Örneğin melekler, nur ile Arş’da yaratıldı. Sahip oldukları görev ve sorumlulukları yerine getirebilmek için ihtiyaç duydukları güç ve kudret, hakikatlerinde bulunan isim ve sıfatlardan geldi. İster arş üzerinde ister arz üzerinde ya da arasında ki 7 semada gezebilme ve görevlerini icra etme kudretine sahiptiler.
Bu güç ve kudrete rağmen daha ileri gitme ve O’nu daha iyi bilebilme kısmında kabiliyetleri yoktu. Çünkü iradeleri tamamen O’na yönelmiş ve Nefs(benlik duygusu) sahibi de değillerdi.
Sonra Arz’da, dumansız ateşten (gözle görünmeyen/gizli/karanlık enerji) iradeleri özgür ve nefs sahibi varlıklar yaratıldı. Bu varlıklara verilen nefs, onların çoğuna ağır geldi ve iradelerini O’na yönelmekten alı koydu. Güç sahibi olanların çoğu kan döken, sürekli savaşan ve Arz üzerinde bozgunculuk çıkaran kötü varlıklar olurken, zayıf olanların bir kısmı da O’na yönelmişti.

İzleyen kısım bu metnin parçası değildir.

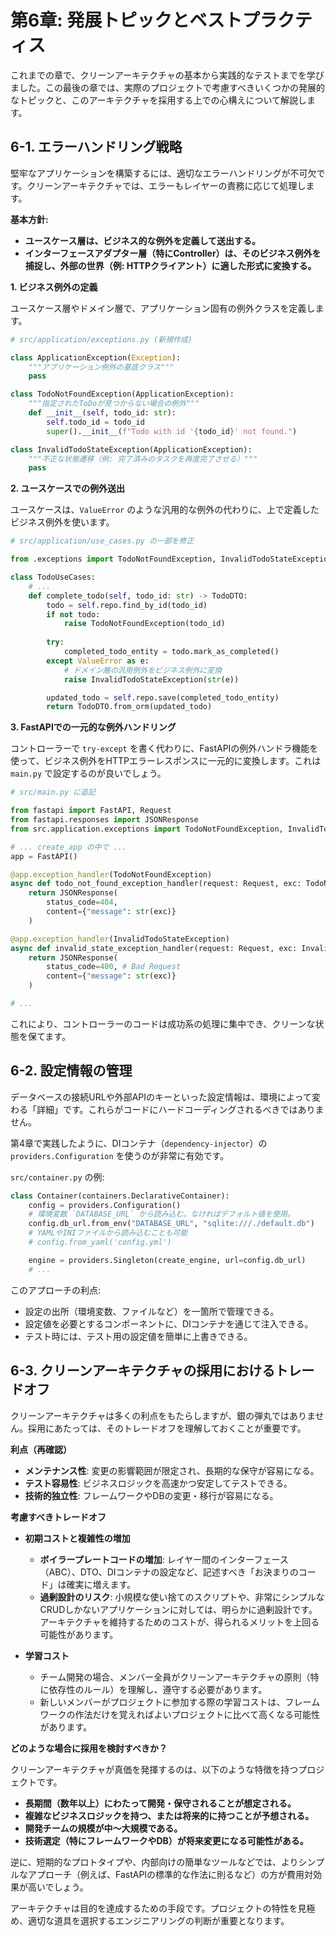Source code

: # 第6章: 発展トピックとベストプラクティス

これまでの章で、クリーンアーキテクチャの基本から実践的なテストまでを学びました。この最後の章では、実際のプロジェクトで考慮すべきいくつかの発展的なトピックと、このアーキテクチャを採用する上での心構えについて解説します。

## 6-1. エラーハンドリング戦略

堅牢なアプリケーションを構築するには、適切なエラーハンドリングが不可欠です。クリーンアーキテクチャでは、エラーもレイヤーの責務に応じて処理します。

**基本方針:**
*   **ユースケース層は、ビジネス的な例外を定義して送出する。**
*   **インターフェースアダプター層（特にController）は、そのビジネス例外を捕捉し、外部の世界（例: HTTPクライアント）に適した形式に変換する。**

**1. ビジネス例外の定義**

ユースケース層やドメイン層で、アプリケーション固有の例外クラスを定義します。

```python
# src/application/exceptions.py (新規作成)

class ApplicationException(Exception):
    """アプリケーション例外の基底クラス"""
    pass

class TodoNotFoundException(ApplicationException):
    """指定されたToDoが見つからない場合の例外"""
    def __init__(self, todo_id: str):
        self.todo_id = todo_id
        super().__init__(f"Todo with id '{todo_id}' not found.")

class InvalidTodoStateException(ApplicationException):
    """不正な状態遷移（例: 完了済みのタスクを再度完了させる）"""
    pass
```

**2. ユースケースでの例外送出**

ユースケースは、`ValueError` のような汎用的な例外の代わりに、上で定義したビジネス例外を使います。

```python
# src/application/use_cases.py の一部を修正

from .exceptions import TodoNotFoundException, InvalidTodoStateException

class TodoUseCases:
    # ...
    def complete_todo(self, todo_id: str) -> TodoDTO:
        todo = self.repo.find_by_id(todo_id)
        if not todo:
            raise TodoNotFoundException(todo_id)
        
        try:
            completed_todo_entity = todo.mark_as_completed()
        except ValueError as e:
            # ドメイン層の汎用例外をビジネス例外に変換
            raise InvalidTodoStateException(str(e))

        updated_todo = self.repo.save(completed_todo_entity)
        return TodoDTO.from_orm(updated_todo)
```

**3. FastAPIでの一元的な例外ハンドリング**

コントローラーで `try-except` を書く代わりに、FastAPIの例外ハンドラ機能を使って、ビジネス例外をHTTPエラーレスポンスに一元的に変換します。これは `main.py` で設定するのが良いでしょう。

```python
# src/main.py に追記

from fastapi import FastAPI, Request
from fastapi.responses import JSONResponse
from src.application.exceptions import TodoNotFoundException, InvalidTodoStateException

# ... create_app の中で ...
app = FastAPI()

@app.exception_handler(TodoNotFoundException)
async def todo_not_found_exception_handler(request: Request, exc: TodoNotFoundException):
    return JSONResponse(
        status_code=404,
        content={"message": str(exc)}
    )

@app.exception_handler(InvalidTodoStateException)
async def invalid_state_exception_handler(request: Request, exc: InvalidTodoStateException):
    return JSONResponse(
        status_code=400, # Bad Request
        content={"message": str(exc)}
    )

# ...
```

これにより、コントローラーのコードは成功系の処理に集中でき、クリーンな状態を保てます。

## 6-2. 設定情報の管理

データベースの接続URLや外部APIのキーといった設定情報は、環境によって変わる「詳細」です。これらがコードにハードコーディングされるべきではありません。

第4章で実践したように、DIコンテナ（`dependency-injector`）の `providers.Configuration` を使うのが非常に有効です。

`src/container.py` の例:
```python
class Container(containers.DeclarativeContainer):
    config = providers.Configuration()
    # 環境変数 `DATABASE_URL` から読み込む。なければデフォルト値を使用。
    config.db_url.from_env("DATABASE_URL", "sqlite:///./default.db")
    # YAMLやINIファイルから読み込むことも可能
    # config.from_yaml('config.yml')

    engine = providers.Singleton(create_engine, url=config.db_url)
    # ...
```

このアプローチの利点:
*   設定の出所（環境変数、ファイルなど）を一箇所で管理できる。
*   設定値を必要とするコンポーネントに、DIコンテナを通じて注入できる。
*   テスト時には、テスト用の設定値を簡単に上書きできる。

## 6-3. クリーンアーキテクチャの採用におけるトレードオフ

クリーンアーキテクチャは多くの利点をもたらしますが、銀の弾丸ではありません。採用にあたっては、そのトレードオフを理解しておくことが重要です。

**利点（再確認）**
*   **メンテナンス性**: 変更の影響範囲が限定され、長期的な保守が容易になる。
*   **テスト容易性**: ビジネスロジックを高速かつ安定してテストできる。
*   **技術的独立性**: フレームワークやDBの変更・移行が容易になる。

**考慮すべきトレードオフ**

*   **初期コストと複雑性の増加**
    *   **ボイラープレートコードの増加**: レイヤー間のインターフェース（ABC）、DTO、DIコンテナの設定など、記述すべき「お決まりのコード」は確実に増えます。
    *   **過剰設計のリスク**: 小規模な使い捨てのスクリプトや、非常にシンプルなCRUDしかないアプリケーションに対しては、明らかに過剰設計です。アーキテクチャを維持するためのコストが、得られるメリットを上回る可能性があります。

*   **学習コスト**
    *   チーム開発の場合、メンバー全員がクリーンアーキテクチャの原則（特に依存性のルール）を理解し、遵守する必要があります。
    *   新しいメンバーがプロジェクトに参加する際の学習コストは、フレームワークの作法だけを覚えればよいプロジェクトに比べて高くなる可能性があります。

**どのような場合に採用を検討すべきか？**

クリーンアーキテクチャが真価を発揮するのは、以下のような特徴を持つプロジェクトです。

*   **長期間（数年以上）にわたって開発・保守されることが想定される。**
*   **複雑なビジネスロジックを持つ、または将来的に持つことが予想される。**
*   **開発チームの規模が中〜大規模である。**
*   **技術選定（特にフレームワークやDB）が将来変更になる可能性がある。**

逆に、短期的なプロトタイプや、内部向けの簡単なツールなどでは、よりシンプルなアプローチ（例えば、FastAPIの標準的な作法に則るなど）の方が費用対効果が高いでしょう。

アーキテクチャは目的を達成するための手段です。プロジェクトの特性を見極め、適切な道具を選択するエンジニアリングの判断が重要となります。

Oysa O, kimseye kaldırabileceğinden fazla yük yüklemedi. Şüphesiz her varlığa hakikati ölçüsünde irade ve nefs tayin edildi.
Onların ilki ve atası olana, gözlerden gizli kaldığı için gizlenen anlamında Cânn ya da Şahratü’n-Nâr denildi. Onun kavmine ise Cânn’ın evlatları ve onların soyuna Cinler (tekil, cinni) denildi. Lakin onlar yerlerde çoğaldı ve pek çok cinse, çeşide ve kabileye bölündü.
Daha sonra da irade ve nefs sahibi sayısız varlık, kâinat içinde, arş ve arz arasındaki 7 gökte ve 7 yerde farklı mertebelerde yaratıldı. Her birinin kendi hakikatleri ve hakikatleri ölçüsünde güç ve kudretleri, güçleri ölçüsünde de sorumlulukları vardı. Her biri kendi hakikatince O’nu bildi. O’nu aradı ve O’na dönmeye çalıştı.
O çok güzeldi ve güzel işleri severdi. O’nu bilen ve güzelleşenler, O’nun göklerini aştılar ve O’nun huzurunda meleklerle birlikte saf tuttular.
Bazıları da kendilerine verilen nefsi taşıyamadı ve çirkinleşerek kendilerine zulmeden, zalimlerden oldular. İşte onlar ki yerlerin en dibine battılar.
Melekler, cinler ve 7 semanın sayısız varlığı dışında, O sayılamayacak kadar çok yaratmıştır. O’nun yarattıklarının bir sınırı yoktur. Çünkü O, her an yaratma halindedir.